ただし、区分所有法の数字管理は自分でしっかりまとめる必要があります。

おすすめテキスト選びのポイント:

  • 区分所有法の数字・要件が一覧化されているもの
  • 標準管理規約の解説が充実しているもの
  • 過去問の解説が「なぜ誤りか」まで書いてあるもの

通信・予備校

費用目安: 5〜20万円程度

LECやTACが対応コースを持っています。

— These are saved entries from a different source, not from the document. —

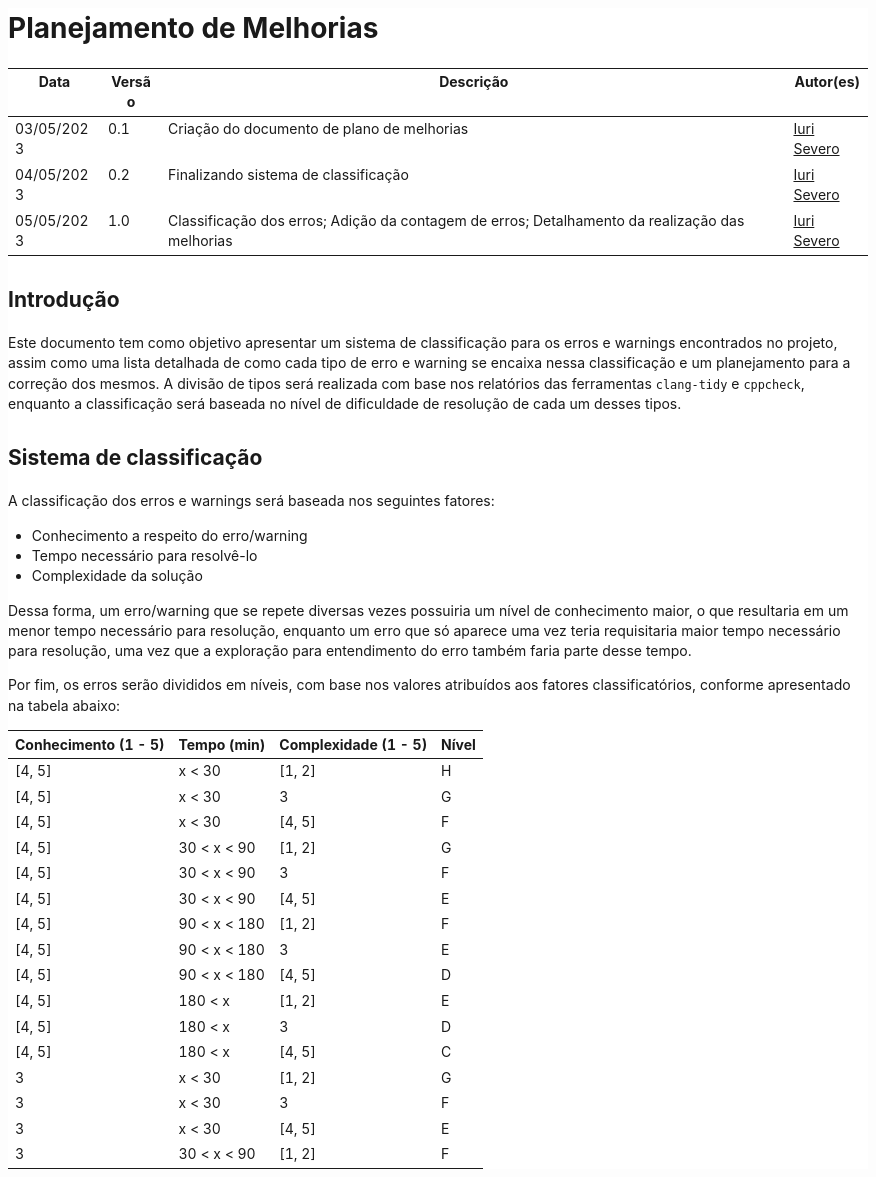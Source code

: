 # Planejamento de Melhorias

|  **Data**  | **Versão** | **Descrição** | **Autor(es)** |
| ---------- | ---------- | ------------- | ------------- |
| 03/05/2023 |    0.1     | Criação do documento de plano de melhorias | [Iuri Severo](https://github.com/iurisevero/) |
| 04/05/2023 |    0.2     | Finalizando sistema de classificação | [Iuri Severo](https://github.com/iurisevero/) |
| 05/05/2023 |    1.0     | Classificação dos erros; Adição da contagem de erros; Detalhamento da realização das melhorias | [Iuri Severo](https://github.com/iurisevero/) |

## Introdução

Este documento tem como objetivo apresentar um sistema de classificação para os erros e warnings encontrados no projeto, assim como uma lista detalhada de como cada tipo de erro e warning se encaixa nessa classificação e um planejamento para a correção dos mesmos. A divisão de tipos será realizada com base nos relatórios das ferramentas `clang-tidy` e `cppcheck`, enquanto a classificação será baseada no nível de dificuldade de resolução de cada um desses tipos.

## Sistema de classificação

A classificação dos erros e warnings será baseada nos seguintes fatores:
* Conhecimento a respeito do erro/warning
* Tempo necessário para resolvê-lo
* Complexidade da solução

Dessa forma, um erro/warning que se repete diversas vezes possuiria um nível de conhecimento maior, o que resultaria em um menor tempo necessário para resolução, enquanto um erro que só aparece uma vez teria requisitaria maior tempo necessário para resolução, uma vez que a exploração para entendimento do erro também faria parte desse tempo.

Por fim, os erros serão divididos em níveis, com base nos valores atribuídos aos fatores classificatórios, conforme apresentado na tabela abaixo:

| Conhecimento (1 - 5) | Tempo (min) | Complexidade (1 - 5) | Nível |
| -------------------- | ----------- | -------------------- | ----- |
| [4, 5] |       x < 30  | [1, 2] | H |
| [4, 5] |       x < 30  |    3   | G |
| [4, 5] |       x < 30  | [4, 5] | F |
| [4, 5] |  30 < x < 90  | [1, 2] | G |
| [4, 5] |  30 < x < 90  |    3   | F |
| [4, 5] |  30 < x < 90  | [4, 5] | E |
| [4, 5] |  90 < x < 180 | [1, 2] | F |
| [4, 5] |  90 < x < 180 |    3   | E |
| [4, 5] |  90 < x < 180 | [4, 5] | D |
| [4, 5] | 180 < x       | [1, 2] | E |
| [4, 5] | 180 < x       |    3   | D |
| [4, 5] | 180 < x       | [4, 5] | C |
|    3   |       x < 30  | [1, 2] | G |
|    3   |       x < 30  |    3   | F |
|    3   |       x < 30  | [4, 5] | E |
|    3   |  30 < x < 90  | [1, 2] | F |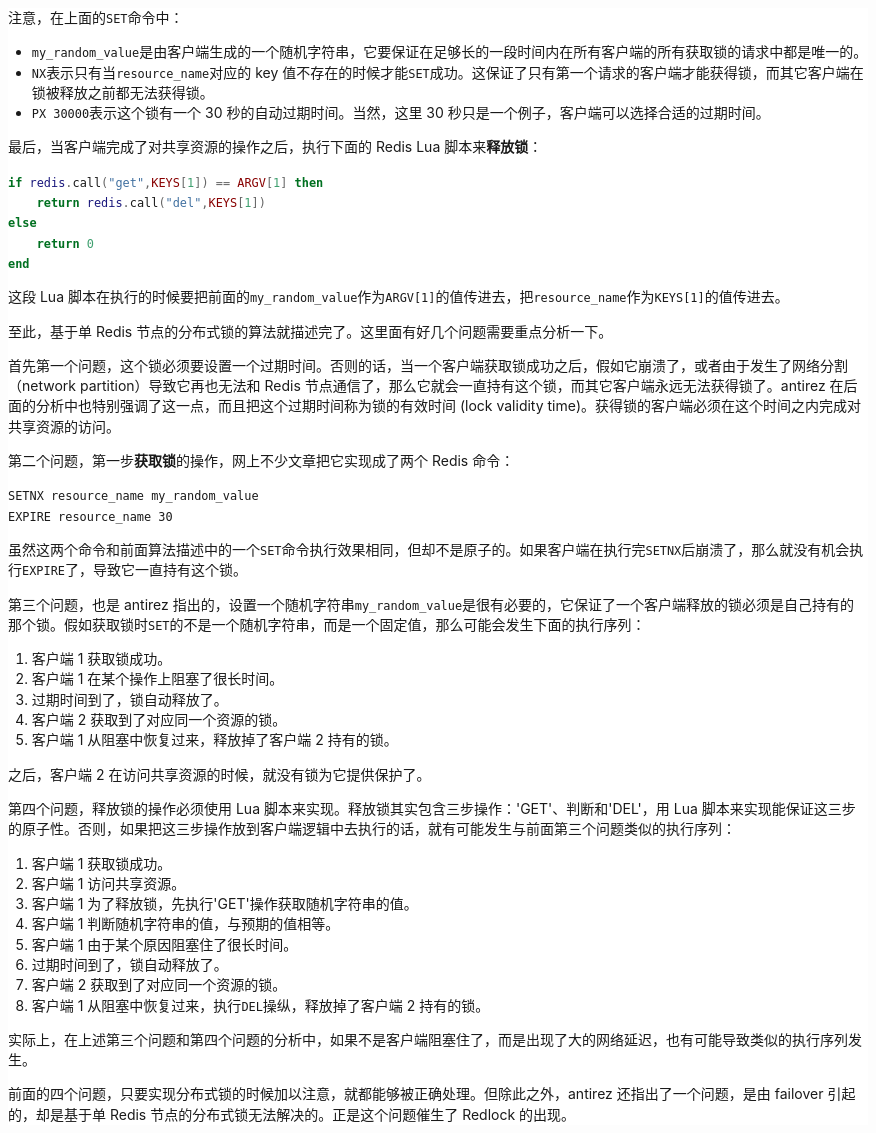 注意，在上面的`SET`命令中：

- `my_random_value`是由客户端生成的一个随机字符串，它要保证在足够长的一段时间内在所有客户端的所有获取锁的请求中都是唯一的。
- `NX`表示只有当`resource_name`对应的 key 值不存在的时候才能`SET`成功。这保证了只有第一个请求的客户端才能获得锁，而其它客户端在锁被释放之前都无法获得锁。
- `PX 30000`表示这个锁有一个 30 秒的自动过期时间。当然，这里 30 秒只是一个例子，客户端可以选择合适的过期时间。

最后，当客户端完成了对共享资源的操作之后，执行下面的 Redis Lua 脚本来**释放锁**：

```lua
if redis.call("get",KEYS[1]) == ARGV[1] then
    return redis.call("del",KEYS[1])
else
    return 0
end
```

这段 Lua 脚本在执行的时候要把前面的`my_random_value`作为`ARGV[1]`的值传进去，把`resource_name`作为`KEYS[1]`的值传进去。

至此，基于单 Redis 节点的分布式锁的算法就描述完了。这里面有好几个问题需要重点分析一下。

首先第一个问题，这个锁必须要设置一个过期时间。否则的话，当一个客户端获取锁成功之后，假如它崩溃了，或者由于发生了网络分割（network partition）导致它再也无法和 Redis 节点通信了，那么它就会一直持有这个锁，而其它客户端永远无法获得锁了。antirez 在后面的分析中也特别强调了这一点，而且把这个过期时间称为锁的有效时间 (lock validity time)。获得锁的客户端必须在这个时间之内完成对共享资源的访问。

第二个问题，第一步**获取锁**的操作，网上不少文章把它实现成了两个 Redis 命令：

```bash
SETNX resource_name my_random_value
EXPIRE resource_name 30
```

虽然这两个命令和前面算法描述中的一个`SET`命令执行效果相同，但却不是原子的。如果客户端在执行完`SETNX`后崩溃了，那么就没有机会执行`EXPIRE`了，导致它一直持有这个锁。

第三个问题，也是 antirez 指出的，设置一个随机字符串`my_random_value`是很有必要的，它保证了一个客户端释放的锁必须是自己持有的那个锁。假如获取锁时`SET`的不是一个随机字符串，而是一个固定值，那么可能会发生下面的执行序列：

1. 客户端 1 获取锁成功。
2. 客户端 1 在某个操作上阻塞了很长时间。
3. 过期时间到了，锁自动释放了。
4. 客户端 2 获取到了对应同一个资源的锁。
5. 客户端 1 从阻塞中恢复过来，释放掉了客户端 2 持有的锁。

之后，客户端 2 在访问共享资源的时候，就没有锁为它提供保护了。

第四个问题，释放锁的操作必须使用 Lua 脚本来实现。释放锁其实包含三步操作：'GET'、判断和'DEL'，用 Lua 脚本来实现能保证这三步的原子性。否则，如果把这三步操作放到客户端逻辑中去执行的话，就有可能发生与前面第三个问题类似的执行序列：

1. 客户端 1 获取锁成功。
2. 客户端 1 访问共享资源。
3. 客户端 1 为了释放锁，先执行'GET'操作获取随机字符串的值。
4. 客户端 1 判断随机字符串的值，与预期的值相等。
5. 客户端 1 由于某个原因阻塞住了很长时间。
6. 过期时间到了，锁自动释放了。
7. 客户端 2 获取到了对应同一个资源的锁。
8. 客户端 1 从阻塞中恢复过来，执行`DEL`操纵，释放掉了客户端 2 持有的锁。

实际上，在上述第三个问题和第四个问题的分析中，如果不是客户端阻塞住了，而是出现了大的网络延迟，也有可能导致类似的执行序列发生。

前面的四个问题，只要实现分布式锁的时候加以注意，就都能够被正确处理。但除此之外，antirez 还指出了一个问题，是由 failover 引起的，却是基于单 Redis 节点的分布式锁无法解决的。正是这个问题催生了 Redlock 的出现。
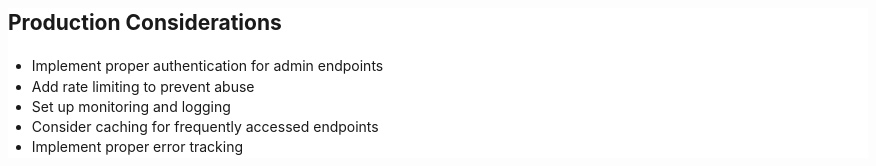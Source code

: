 ## Production Considerations

- Implement proper authentication for admin endpoints
- Add rate limiting to prevent abuse
- Set up monitoring and logging
- Consider caching for frequently accessed endpoints
- Implement proper error tracking
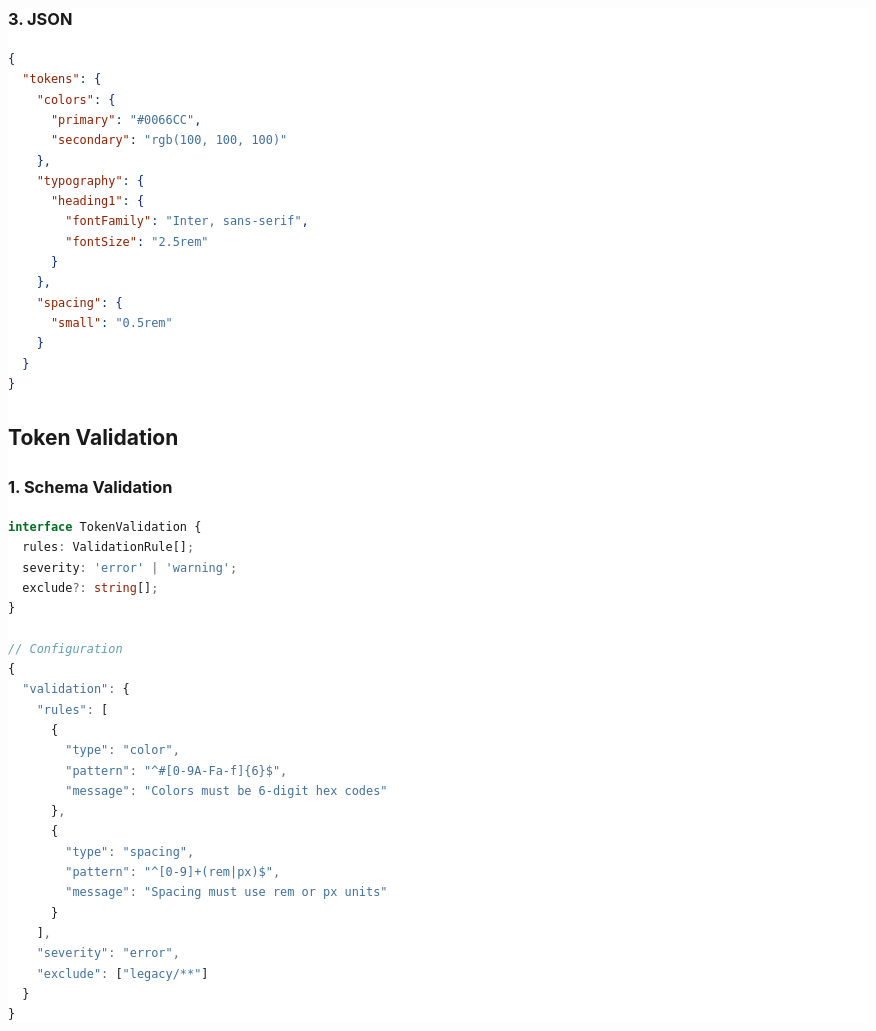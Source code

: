 ### 3. JSON
```json
{
  "tokens": {
    "colors": {
      "primary": "#0066CC",
      "secondary": "rgb(100, 100, 100)"
    },
    "typography": {
      "heading1": {
        "fontFamily": "Inter, sans-serif",
        "fontSize": "2.5rem"
      }
    },
    "spacing": {
      "small": "0.5rem"
    }
  }
}
```

## Token Validation

### 1. Schema Validation
```typescript
interface TokenValidation {
  rules: ValidationRule[];
  severity: 'error' | 'warning';
  exclude?: string[];
}

// Configuration
{
  "validation": {
    "rules": [
      {
        "type": "color",
        "pattern": "^#[0-9A-Fa-f]{6}$",
        "message": "Colors must be 6-digit hex codes"
      },
      {
        "type": "spacing",
        "pattern": "^[0-9]+(rem|px)$",
        "message": "Spacing must use rem or px units"
      }
    ],
    "severity": "error",
    "exclude": ["legacy/**"]
  }
}
```
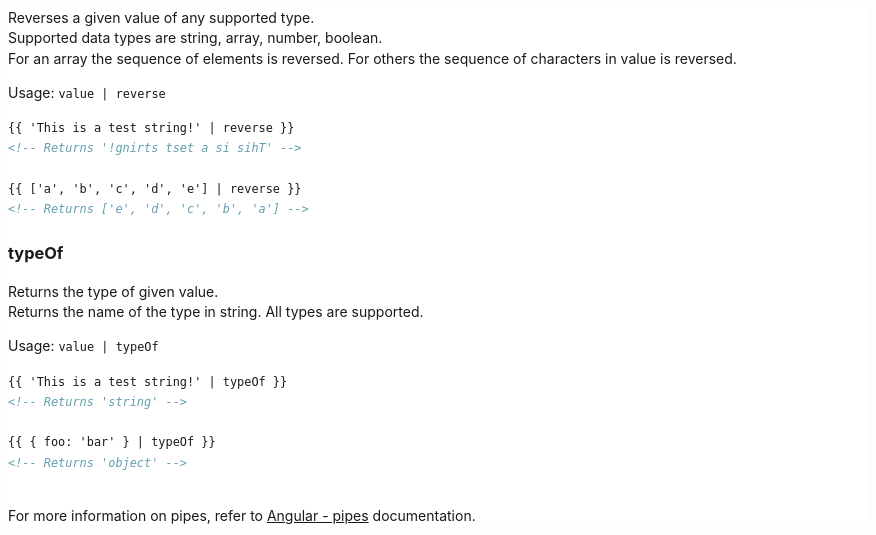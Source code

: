 Reverses a given value of any supported type.\
Supported data types are string, array, number, boolean.\
For an array the sequence of elements is reversed. For others the sequence of characters in value is reversed.

Usage: `value | reverse`

```html
{{ 'This is a test string!' | reverse }}
<!-- Returns '!gnirts tset a si sihT' -->

{{ ['a', 'b', 'c', 'd', 'e'] | reverse }}
<!-- Returns ['e', 'd', 'c', 'b', 'a'] -->
```


### typeOf

Returns the type of given value.\
Returns the name of the type in string. All types are supported.

Usage: `value | typeOf`

```html
{{ 'This is a test string!' | typeOf }}
<!-- Returns 'string' -->

{{ { foo: 'bar' } | typeOf }}
<!-- Returns 'object' -->
```

\
For more information on pipes, refer to [Angular - pipes](https://angular.io/guide/pipes) documentation.
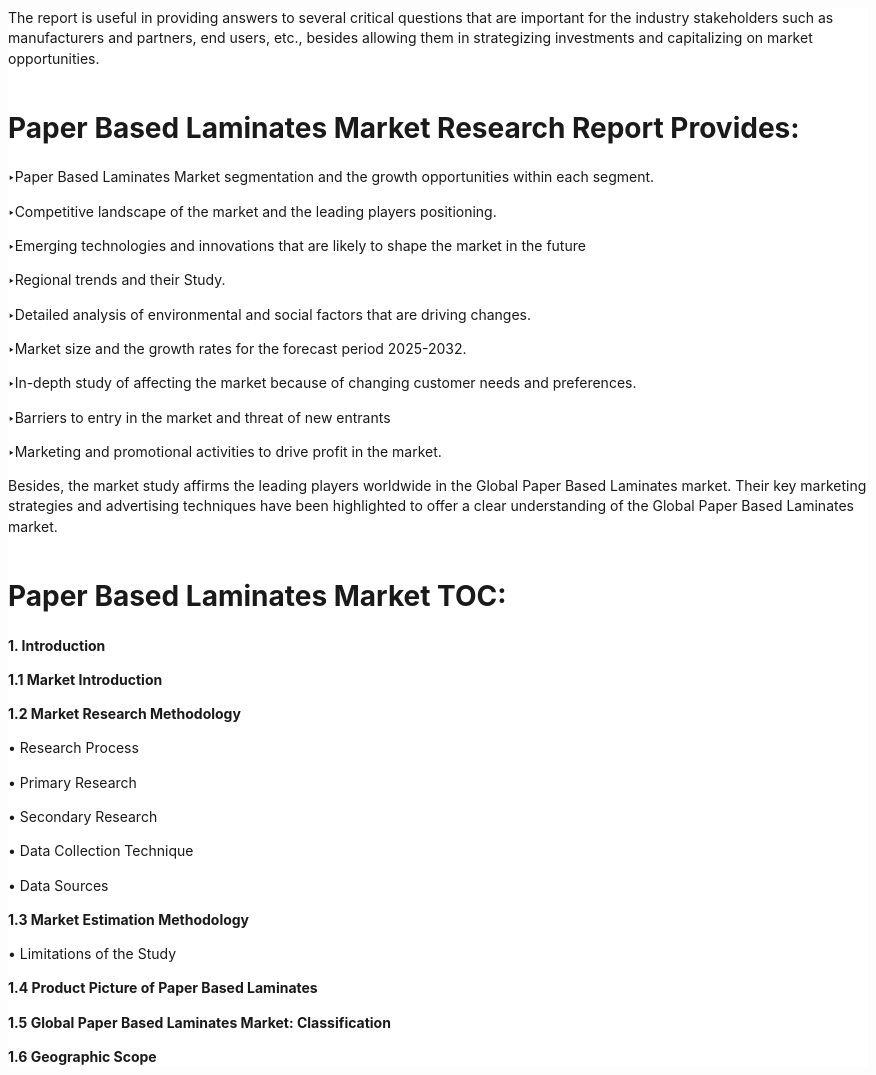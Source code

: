 The report is useful in providing answers to several critical questions that are important for the industry stakeholders such as manufacturers and partners, end users, etc., besides allowing them in strategizing investments and capitalizing on market opportunities.

# <strong>Paper Based Laminates Market Research Report Provides:</strong>

<strong>‣</strong>Paper Based Laminates Market segmentation and the growth opportunities within each segment.

<strong>‣</strong>Competitive landscape of the market and the leading players positioning.

<strong>‣</strong>Emerging technologies and innovations that are likely to shape the market in the future

<strong>‣</strong>Regional trends and their Study.

<strong>‣</strong>Detailed analysis of environmental and social factors that are driving changes.

<strong>‣</strong>Market size and the growth rates for the forecast period 2025-2032.

<strong>‣</strong>In-depth study of affecting the market because of changing customer needs and preferences.

<strong>‣</strong>Barriers to entry in the market and threat of new entrants

<strong>‣</strong>Marketing and promotional activities to drive profit in the market.

Besides, the market study affirms the leading players worldwide in the Global Paper Based Laminates market. Their key marketing strategies and advertising techniques have been highlighted to offer a clear understanding of the Global Paper Based Laminates market.

# <strong>Paper Based Laminates Market TOC:</strong>

<strong>1. Introduction</strong>

<strong>1.1 Market Introduction</strong>

<strong>1.2 Market Research Methodology</strong>

• Research Process

• Primary Research

• Secondary Research

• Data Collection Technique

• Data Sources

<strong>1.3 Market Estimation Methodology</strong>

• Limitations of the Study

<strong>1.4 Product Picture of Paper Based Laminates</strong>

<strong>1.5 Global Paper Based Laminates Market: Classification</strong>

<strong>1.6 Geographic Scope</strong>
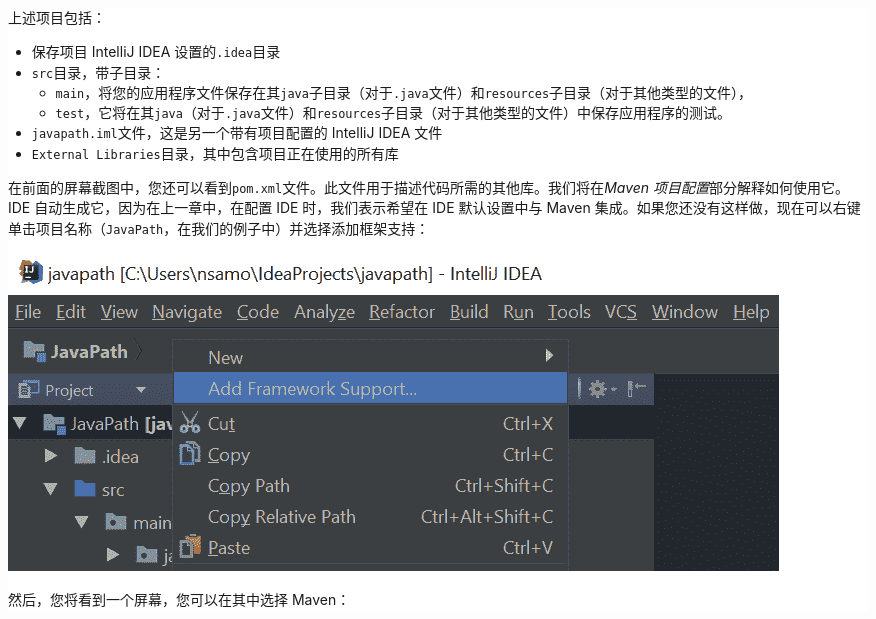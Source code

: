 上述项目包括：

*   保存项目 IntelliJ IDEA 设置的`.idea`目录
*   `src`目录，带子目录：
    *   `main`，将您的应用程序文件保存在其`java`子目录（对于`.java`文件）和`resources`子目录（对于其他类型的文件），
    *   `test`，它将在其`java`（对于`.java`文件）和`resources`子目录（对于其他类型的文件）中保存应用程序的测试。
*   `javapath.iml`文件，这是另一个带有项目配置的 IntelliJ IDEA 文件
*   `External Libraries`目录，其中包含项目正在使用的所有库

在前面的屏幕截图中，您还可以看到`pom.xml`文件。此文件用于描述代码所需的其他库。我们将在*Maven 项目配置*部分解释如何使用它。IDE 自动生成它，因为在上一章中，在配置 IDE 时，我们表示希望在 IDE 默认设置中与 Maven 集成。如果您还没有这样做，现在可以右键单击项目名称（`JavaPath`，在我们的例子中）并选择添加框架支持：

![](img/fd6fe0b9-d54c-462c-b45c-d40a1e40db73.png)

然后，您将看到一个屏幕，您可以在其中选择 Maven：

マンション管理士は学習範囲が絞られており、通信講座との相性が良い試験です。

管業とのW取得を目指す人へのアドバイス

【W取得の現実的なプランニング】

同年度にW取得を狙うなら——

まず「管理士レベルの深さ」で勉強する
(管業レベルに合わせると管理士で落ちる)

11月:マンション管理士受験

2週間後

12月:管理業務主任者受験
(管理士の知識があれば管業は余裕が生まれる)

管業に合わせた深さで勉強すると、マンション管理士で足りない。 管理士に合わせた深さで勉強すると、浅めの管業で点を落とす。

これが実体験から得た教訓です。

試験前にはどちらもその試験に特化した勉強が必要となります。

比重はマンション管理士よりがおすすめ。


どちらを先に取るべきか

状況おすすめ
マンション管理会社に就職・転職したい管理業務主任者を優先
将来的にコンサルタントや独立を考えているマンション管理士を優先
不動産業界でキャリアアップしたいW取得(管理士レベルで学習)
宅建を持っていてステップアップしたい管理業務主任者から入る

まとめ

【ポイントまとめ】

マンション管理士  ── 管理組合のコンサルタント・名称独占・難易度高め
管理業務主任者   ── 管理会社の必置資格・業務独占・比較的取りやすい

W取得は可能だが——
管業レベルの知識ではマンション管理士は受からない
マンション管理士レベルで勉強すれば管業は比較的とりやすさはある。

マンション管理士で差がつくのは
区分所有法・標準管理規約の「数字の正確さ」

一度落ちたからこそわかる、この2つの試験の「本当の違い」です。

W取得を目指している方は、ぜひ最初から管理士レベルの深さで準備してください。